News / Miami-area Clinic Owner Pleads Guilty in $23 Million Health Care Fraud Scheme

WASHINGTON – A Miami-area resident who owned and operated an HIV infusion clinic pleaded guilty today for her participation in a $23 million HIV infusion Medicare fraud scheme, the Departments of Justice and Health and Human Services announced today.

Flor Crisologo, 58, pleaded guilty before Magistrate Judge Barry L. Garber in U.S. District Court in Miami to one count of conspiracy to commit health care fraud. Crisologo was originally charged in a May 2010 indictment.

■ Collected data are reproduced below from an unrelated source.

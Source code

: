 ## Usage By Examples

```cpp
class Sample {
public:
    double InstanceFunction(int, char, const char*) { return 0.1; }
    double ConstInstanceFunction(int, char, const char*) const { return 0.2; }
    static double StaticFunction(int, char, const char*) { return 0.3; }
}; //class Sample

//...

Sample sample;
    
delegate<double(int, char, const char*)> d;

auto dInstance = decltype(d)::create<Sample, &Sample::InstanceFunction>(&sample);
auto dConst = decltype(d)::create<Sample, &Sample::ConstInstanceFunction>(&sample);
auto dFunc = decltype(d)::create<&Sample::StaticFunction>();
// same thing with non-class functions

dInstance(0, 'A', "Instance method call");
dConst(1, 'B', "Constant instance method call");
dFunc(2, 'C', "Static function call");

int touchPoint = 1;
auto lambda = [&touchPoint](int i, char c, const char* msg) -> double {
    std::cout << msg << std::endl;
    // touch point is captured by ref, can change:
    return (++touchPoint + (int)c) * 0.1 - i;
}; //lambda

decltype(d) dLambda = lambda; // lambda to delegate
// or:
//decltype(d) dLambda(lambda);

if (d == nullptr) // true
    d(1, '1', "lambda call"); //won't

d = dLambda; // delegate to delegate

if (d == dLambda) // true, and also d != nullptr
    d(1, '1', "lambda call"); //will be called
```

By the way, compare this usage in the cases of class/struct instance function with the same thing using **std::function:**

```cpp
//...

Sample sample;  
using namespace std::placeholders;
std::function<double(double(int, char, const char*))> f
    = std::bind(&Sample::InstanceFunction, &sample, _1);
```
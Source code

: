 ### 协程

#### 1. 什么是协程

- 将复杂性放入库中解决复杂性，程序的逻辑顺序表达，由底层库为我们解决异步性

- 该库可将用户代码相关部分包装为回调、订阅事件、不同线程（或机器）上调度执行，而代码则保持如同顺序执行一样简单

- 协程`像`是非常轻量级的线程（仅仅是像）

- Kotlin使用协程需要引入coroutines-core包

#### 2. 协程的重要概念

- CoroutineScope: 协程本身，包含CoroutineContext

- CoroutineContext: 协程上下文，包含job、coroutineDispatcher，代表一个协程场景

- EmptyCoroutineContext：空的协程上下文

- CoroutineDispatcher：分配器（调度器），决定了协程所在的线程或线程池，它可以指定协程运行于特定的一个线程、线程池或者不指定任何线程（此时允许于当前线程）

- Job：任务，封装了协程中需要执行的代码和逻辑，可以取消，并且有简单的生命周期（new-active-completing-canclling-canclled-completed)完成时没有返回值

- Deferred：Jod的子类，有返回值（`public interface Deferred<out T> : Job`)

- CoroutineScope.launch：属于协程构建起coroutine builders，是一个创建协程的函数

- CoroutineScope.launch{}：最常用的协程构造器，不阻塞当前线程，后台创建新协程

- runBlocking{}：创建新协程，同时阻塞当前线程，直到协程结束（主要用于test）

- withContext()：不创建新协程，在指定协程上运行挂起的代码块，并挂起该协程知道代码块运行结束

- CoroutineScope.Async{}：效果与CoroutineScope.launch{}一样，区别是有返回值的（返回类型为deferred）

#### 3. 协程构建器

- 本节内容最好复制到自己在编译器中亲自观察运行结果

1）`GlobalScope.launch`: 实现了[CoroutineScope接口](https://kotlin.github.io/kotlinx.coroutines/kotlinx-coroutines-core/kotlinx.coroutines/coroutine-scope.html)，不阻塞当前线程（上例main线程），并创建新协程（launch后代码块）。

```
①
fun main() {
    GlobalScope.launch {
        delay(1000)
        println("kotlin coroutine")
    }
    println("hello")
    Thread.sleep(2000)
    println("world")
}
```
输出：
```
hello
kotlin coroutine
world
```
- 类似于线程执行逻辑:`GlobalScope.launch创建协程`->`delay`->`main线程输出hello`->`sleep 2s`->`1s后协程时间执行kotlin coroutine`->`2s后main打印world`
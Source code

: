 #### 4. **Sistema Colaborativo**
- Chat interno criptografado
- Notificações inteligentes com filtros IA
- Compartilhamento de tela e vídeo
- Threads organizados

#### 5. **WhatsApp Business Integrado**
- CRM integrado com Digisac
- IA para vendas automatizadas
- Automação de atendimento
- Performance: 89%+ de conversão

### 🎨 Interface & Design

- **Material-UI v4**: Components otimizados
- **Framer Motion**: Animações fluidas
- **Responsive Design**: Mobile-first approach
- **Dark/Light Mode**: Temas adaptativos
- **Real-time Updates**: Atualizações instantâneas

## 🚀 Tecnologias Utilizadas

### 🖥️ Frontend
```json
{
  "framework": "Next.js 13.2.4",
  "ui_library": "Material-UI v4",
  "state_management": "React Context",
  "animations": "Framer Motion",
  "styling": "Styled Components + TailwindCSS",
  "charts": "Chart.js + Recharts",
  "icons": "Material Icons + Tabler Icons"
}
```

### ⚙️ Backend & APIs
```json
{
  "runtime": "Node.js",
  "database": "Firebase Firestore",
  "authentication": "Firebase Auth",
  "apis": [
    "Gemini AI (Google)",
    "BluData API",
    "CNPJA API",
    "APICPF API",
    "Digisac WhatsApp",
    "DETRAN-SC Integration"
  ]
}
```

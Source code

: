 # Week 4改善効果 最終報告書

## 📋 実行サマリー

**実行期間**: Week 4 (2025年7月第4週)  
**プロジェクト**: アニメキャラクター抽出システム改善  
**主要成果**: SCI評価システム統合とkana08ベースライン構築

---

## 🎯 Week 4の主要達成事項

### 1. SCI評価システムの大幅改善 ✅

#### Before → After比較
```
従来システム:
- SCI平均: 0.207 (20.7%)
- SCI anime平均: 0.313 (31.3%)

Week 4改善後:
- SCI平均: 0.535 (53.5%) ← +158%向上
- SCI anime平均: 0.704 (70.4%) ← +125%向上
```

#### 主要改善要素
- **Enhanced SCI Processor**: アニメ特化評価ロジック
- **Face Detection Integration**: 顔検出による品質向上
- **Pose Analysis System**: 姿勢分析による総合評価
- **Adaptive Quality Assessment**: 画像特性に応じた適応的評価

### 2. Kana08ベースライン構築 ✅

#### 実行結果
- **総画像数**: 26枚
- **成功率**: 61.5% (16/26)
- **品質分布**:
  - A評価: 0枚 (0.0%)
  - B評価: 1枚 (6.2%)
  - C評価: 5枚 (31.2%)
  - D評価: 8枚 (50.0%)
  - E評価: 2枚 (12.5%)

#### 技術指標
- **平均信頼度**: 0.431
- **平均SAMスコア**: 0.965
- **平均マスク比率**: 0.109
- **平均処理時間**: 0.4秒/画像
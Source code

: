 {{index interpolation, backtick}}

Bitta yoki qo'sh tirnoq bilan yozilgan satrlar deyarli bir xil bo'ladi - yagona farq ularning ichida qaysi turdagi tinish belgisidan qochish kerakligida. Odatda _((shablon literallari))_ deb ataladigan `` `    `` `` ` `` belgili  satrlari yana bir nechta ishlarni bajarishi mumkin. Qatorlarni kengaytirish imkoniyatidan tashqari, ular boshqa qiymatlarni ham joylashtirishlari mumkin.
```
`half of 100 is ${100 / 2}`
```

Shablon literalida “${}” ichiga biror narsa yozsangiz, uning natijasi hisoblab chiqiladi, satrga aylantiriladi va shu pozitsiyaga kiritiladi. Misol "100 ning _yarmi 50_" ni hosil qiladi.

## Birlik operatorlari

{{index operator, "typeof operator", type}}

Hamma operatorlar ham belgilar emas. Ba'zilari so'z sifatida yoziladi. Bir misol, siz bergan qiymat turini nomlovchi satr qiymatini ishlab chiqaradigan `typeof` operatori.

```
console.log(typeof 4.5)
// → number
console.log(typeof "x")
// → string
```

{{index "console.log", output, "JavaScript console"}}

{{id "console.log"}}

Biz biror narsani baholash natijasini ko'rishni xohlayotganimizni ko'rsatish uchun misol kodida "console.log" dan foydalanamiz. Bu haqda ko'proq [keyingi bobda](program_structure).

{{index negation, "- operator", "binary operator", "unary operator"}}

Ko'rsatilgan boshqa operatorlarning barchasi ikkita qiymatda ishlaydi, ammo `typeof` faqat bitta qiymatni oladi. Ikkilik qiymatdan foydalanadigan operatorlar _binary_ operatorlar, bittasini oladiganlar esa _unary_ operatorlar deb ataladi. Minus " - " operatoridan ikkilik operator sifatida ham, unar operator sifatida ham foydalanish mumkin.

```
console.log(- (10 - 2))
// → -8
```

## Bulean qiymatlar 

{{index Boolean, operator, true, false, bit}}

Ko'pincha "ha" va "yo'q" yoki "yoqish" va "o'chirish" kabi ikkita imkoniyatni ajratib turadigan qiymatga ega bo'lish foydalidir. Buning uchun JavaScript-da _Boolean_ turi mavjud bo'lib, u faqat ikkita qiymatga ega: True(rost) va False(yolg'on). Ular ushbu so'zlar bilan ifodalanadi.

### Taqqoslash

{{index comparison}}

According to the plea documents, Crisologo was the owner and operator of J & F Community Medical Center Inc. Crisologo admitted that she submitted approximately $23 million in false and fraudulent claims to Medicare for HIV injection and infusion services purportedly provided through J & F. According to court documents, Crisologo hired a physician at J & F and conspired with the physician and others to order unnecessary tests, sign false medical analyses and diagnosis forms, and authorize treatments to make it appear that medical services were being provided to patients who were Medicare beneficiaries. The services included medically unnecessary injection and infusion therapies. Crisologo admitted that she and her conspirators paid Medicare beneficiaries kickbacks to induce the beneficiaries to claim they received legitimate services at the clinic when in fact the HIV infusion services were either not provided or were not medically necessary.

The maximum sentence for conspiracy to commit health care fraud is 10 years in prison. Crisologo also faces fines and forfeiture of any property or proceeds derived from her criminal activities. Sentencing is scheduled for Nov. 23, 2010.

Today’s guilty plea was announced by Assistant Attorney General Lanny A. Breuer of the Criminal Division; U.S. Attorney Wifredo A. Ferrer of the Southern District of Florida; John V. Gillies , Special Agent-in-Charge of the FBI’s Miami field office; and Special Agent-in-Charge Christopher Dennis of the HHS Office of Inspector General (OIG), Office of Investigations Miami office.

This case is being prosecuted by Trial Attorney Joseph S. Beemsterboer of the Criminal Division’s Fraud Section. The case was investigated by the FBI and HHS-OIG.

Since their inception in March 2007, Medicare Fraud Strike Force operations in seven districts have obtained indictments of more than 810 individuals who collectively have falsely billed the Medicare program for more than $1.85 billion. In addition, the HHS Centers for Medicare and Medicaid Services, working in conjunction with the HHS-OIG, are taking steps to increase accountability and decrease the presence of fraudulent providers.